→ Exercise description: Look through the listing below and report every line that contains "построить".

→ Working data:
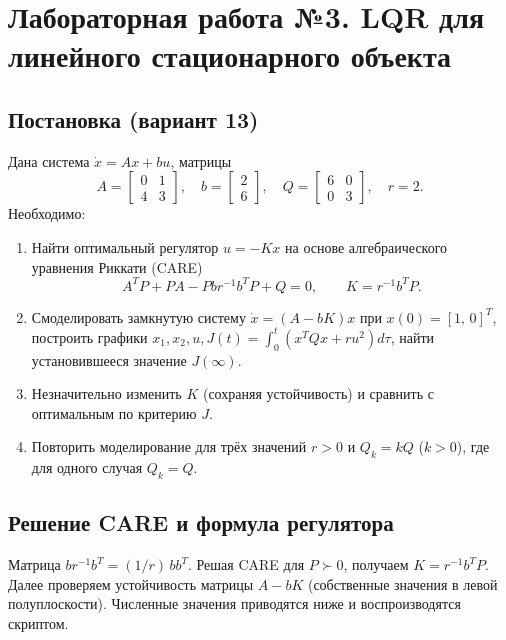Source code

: \chapter{Лабораторная работа №3. LQR для линейного стационарного объекта}

\section*{Постановка (вариант 13)}
Дана система \(\dot x = A x + b u\), матрицы
\[
A=\begin{bmatrix}0&1\\4&3\end{bmatrix},\quad b=\begin{bmatrix}2\\6\end{bmatrix},\quad Q=\begin{bmatrix}6&0\\0&3\end{bmatrix},\quad r=2.
\]
Необходимо:
\begin{enumerate}
 \item Найти оптимальный регулятор \(u=-Kx\) на основе алгебраического уравнения Риккати (CARE)
 \[
  A^T P + P A - P b r^{-1} b^T P + Q = 0,\qquad K=r^{-1} b^T P.
 \]
 \item Смоделировать замкнутую систему \(\dot x=(A-bK)x\) при \(x(0)=[1,\,0]^T\), построить графики \(x_1, x_2, u, J(t)=\int_0^t (x^T Q x + r u^2)d\tau\), найти установившееся значение \(J(\infty)\).
 \item Незначительно изменить \(K\) (сохраняя устойчивость) и сравнить с оптимальным по критерию \(J\).
 \item Повторить моделирование для трёх значений \(r>0\) и \(Q_k=kQ\) (\(k>0\)), где для одного случая \(Q_k=Q\).
\end{enumerate}

\section{Решение CARE и формула регулятора}
Матрица \(b r^{-1} b^T = (1/r)\,b b^T\). Решая CARE для \(P\succ0\), получаем \(K=r^{-1} b^T P\). Далее проверяем устойчивость матрицы \(A-bK\) (собственные значения в левой полуплоскости). Численные значения приводятся ниже и воспроизводятся скриптом.

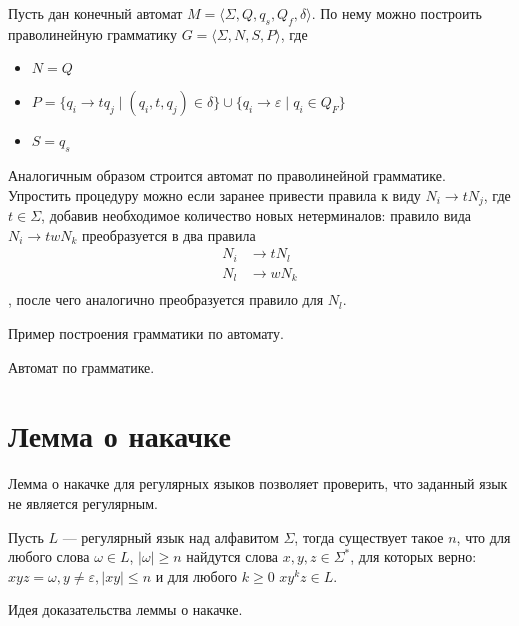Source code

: Пусть дан конечный автомат $M = \langle \Sigma, Q, q_s, Q_f, \delta \rangle$. По нему можно построить праволинейную грамматику $G=\langle \Sigma, N, S, P \rangle$, где
\begin{itemize}
    \item $N = Q$
    \item $P = \{ q_i \to t q_j \mid (q_i, t, q_j)\in \delta\} \cup \{ q_i \to \varepsilon \mid q_i \in Q_F\}$
    \item $S = q_s$
\end{itemize}

Аналогичным образом строится автомат по праволинейной грамматике.
Упростить процедуру можно если заранее привести правила к виду $N_i \to tN_j$, где $t\in \Sigma$, добавив необходимое количество новых нетерминалов:
правило вида $N_i \to twN_k$ преобразуется в два правила 
\begin{align*}
    N_i& \to tN_l\\
    N_l& \to wN_k \\
\end{align*}
, после чего аналогично преобразуется правило для $N_l$.

Пример построения грамматики по автомату.

Автомат по грамматике. 

\section{Лемма о накачке}

Лемма о накачке для регулярных языков позволяет проверить, что заданный язык не является регулярным.

\begin{lemma}
    Пусть $L$ --- регулярный язык над алфавитом $\Sigma$, тогда существует такое $n$, что для любого слова $\omega \in L$, $|\omega| \geq n$ найдутся слова $x,y,z\in \Sigma^*$, для которых верно: $xyz = \omega, y\neq \varepsilon,|xy|\leq n$ и для любого $k \geq 0$  $xy^kz \in L$.
\end{lemma}

Идея доказательства леммы о накачке.

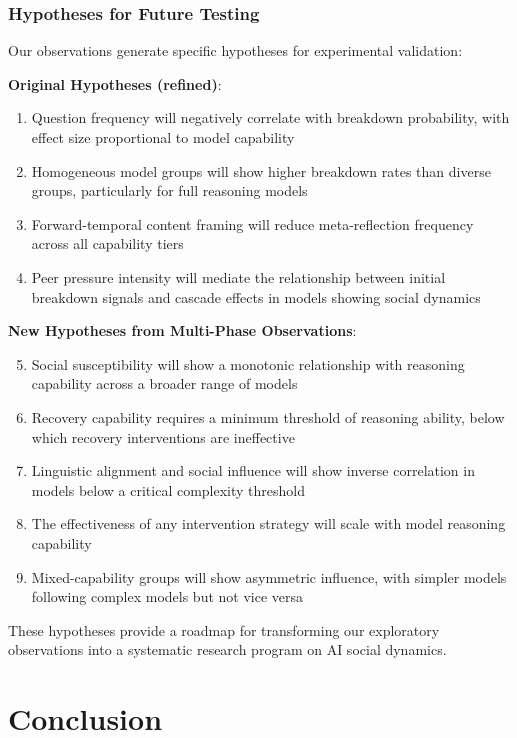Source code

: \documentclass[11pt,letterpaper]{article}
\begin{document}
\subsubsection{Hypotheses for Future Testing}

Our observations generate specific hypotheses for experimental validation:

\textbf{Original Hypotheses (refined)}:
\begin{enumerate}
    \item Question frequency will negatively correlate with breakdown probability, with effect size proportional to model capability
    \item Homogeneous model groups will show higher breakdown rates than diverse groups, particularly for full reasoning models
    \item Forward-temporal content framing will reduce meta-reflection frequency across all capability tiers
    \item Peer pressure intensity will mediate the relationship between initial breakdown signals and cascade effects in models showing social dynamics
\end{enumerate}

\textbf{New Hypotheses from Multi-Phase Observations}:
\begin{enumerate}
    \setcounter{enumi}{4}
    \item Social susceptibility will show a monotonic relationship with reasoning capability across a broader range of models
    \item Recovery capability requires a minimum threshold of reasoning ability, below which recovery interventions are ineffective
    \item Linguistic alignment and social influence will show inverse correlation in models below a critical complexity threshold
    \item The effectiveness of any intervention strategy will scale with model reasoning capability
    \item Mixed-capability groups will show asymmetric influence, with simpler models following complex models but not vice versa
\end{enumerate}

These hypotheses provide a roadmap for transforming our exploratory observations into a systematic research program on AI social dynamics.

\section{Conclusion}
\end{document}
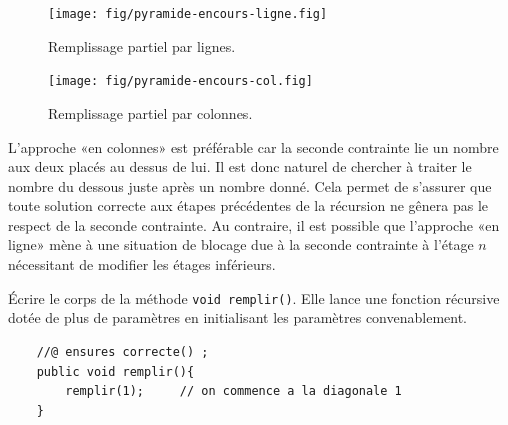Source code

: \documentclass[10pt]{article}\usepackage[correction,nu]{esial}
\begin{document}
\vspace{-\baselineskip}
\begin{figure}[h] 
  \begin{minipage}{.4\linewidth}
    \centering
    \texttt{[image: fig/pyramide-encours-ligne.fig]}\vspace{-.5\baselineskip}
    \caption{Remplissage partiel par lignes.}
    \label{fig:encours:ligne}
  \end{minipage}\hfill
  \begin{minipage}{.4\linewidth} 
    \centering
    \texttt{[image: fig/pyramide-encours-col.fig]}\vspace{-.5\baselineskip}
    \caption{Remplissage partiel par colonnes.}
    \label{fig:encours:col}
  \end{minipage}
\end{figure}
\vspace{-.5\baselineskip}

L'approche «en colonnes» est préférable car la seconde contrainte lie un nombre
aux deux placés au dessus de lui. Il est donc naturel de chercher à traiter le
nombre du dessous juste après un nombre donné. Cela permet de s'assurer que
toute solution correcte aux étapes précédentes de la récursion ne gênera pas le
respect de la seconde contrainte. Au contraire, il est possible que l'approche
«en ligne» mène à une situation de blocage due à la seconde contrainte à
l'étage $n$ nécessitant de modifier les étages inférieurs.
\begin{Question}
  Écrire le corps de la méthode \texttt{void remplir()}. Elle lance une
  fonction récursive dotée de plus de paramètres en initialisant les paramètres
  convenablement.
\end{Question}
\begin{Reponse}
\begin{verbatim}
    //@ ensures correcte() ;
    public void remplir(){
        remplir(1); 	// on commence a la diagonale 1
    } 
\end{verbatim}
\end{Reponse}
\end{document}

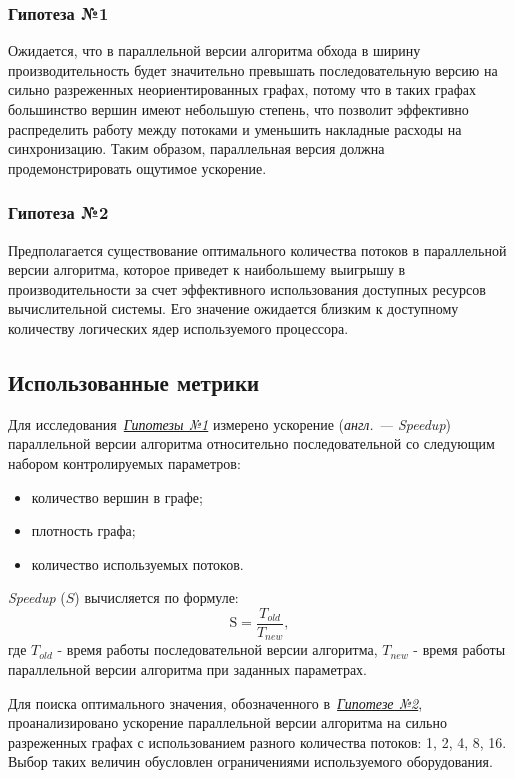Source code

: \subsubsection*{Гипотеза №1}
\label{t1}
\noindent Ожидается, что в параллельной версии алгоритма обхода в ширину производительность будет значительно превышать последовательную версию на сильно разреженных неориентированных графах, потому что в таких графах большинство вершин имеют небольшую степень, что позволит эффективно распределить работу между потоками и уменьшить накладные расходы на синхронизацию. Таким образом, параллельная версия должна продемонстрировать ощутимое ускорение.

\subsubsection*{Гипотеза №2}
\label{t2}
\noindent Предполагается существование оптимального количества потоков в параллельной версии алгоритма, которое приведет к наибольшему выигрышу в производительности за счет эффективного использования доступных ресурсов вычислительной системы. Его значение ожидается близким к доступному количеству логических ядер используемого процессора.



\subsection{Использованные метрики}
\noindent Для исследования~\hyperref[t1]{\textit{Гипотезы №1}} измерено ускорение (\textit{англ. --- Speedup}) параллельной версии алгоритма относительно последовательной со следующим набором контролируемых параметров:
\begin{itemize}
    \item количество вершин в графе;
    \item плотность графа;
    \item количество используемых потоков.
\end{itemize}
\textit{Speedup} ($S$) вычисляется по формуле:
\begin{equation}
\label{eq:speedup}
	\text{S} = \frac{T_{old}}{T_{new}},
\end{equation}
где $T_{old}$ - время работы последовательной версии алгоритма, $T_{new}$ - время работы параллельной версии алгоритма при заданных параметрах.

Для поиска оптимального значения, обозначенного в~\hyperref[t2]{\textit{Гипотезе №2}}, проанализировано ускорение параллельной версии алгоритма на сильно разреженных графах с использованием разного количества потоков: 1, 2, 4, 8, 16. Выбор таких величин обусловлен ограничениями используемого оборудования.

→ Result for this exercise:
 \item Смоделировать замкнутую систему \(\dot x=(A-bK)x\) при \(x(0)=[1,\,0]^T\), построить графики \(x_1, x_2, u, J(t)=\int_0^t (x^T Q x + r u^2)d\tau\), найти установившееся значение \(J(\infty)\).
: Пусть дан конечный автомат $M = \langle \Sigma, Q, q_s, Q_f, \delta \rangle$. По нему можно построить праволинейную грамматику $G=\langle \Sigma, N, S, P \rangle$, где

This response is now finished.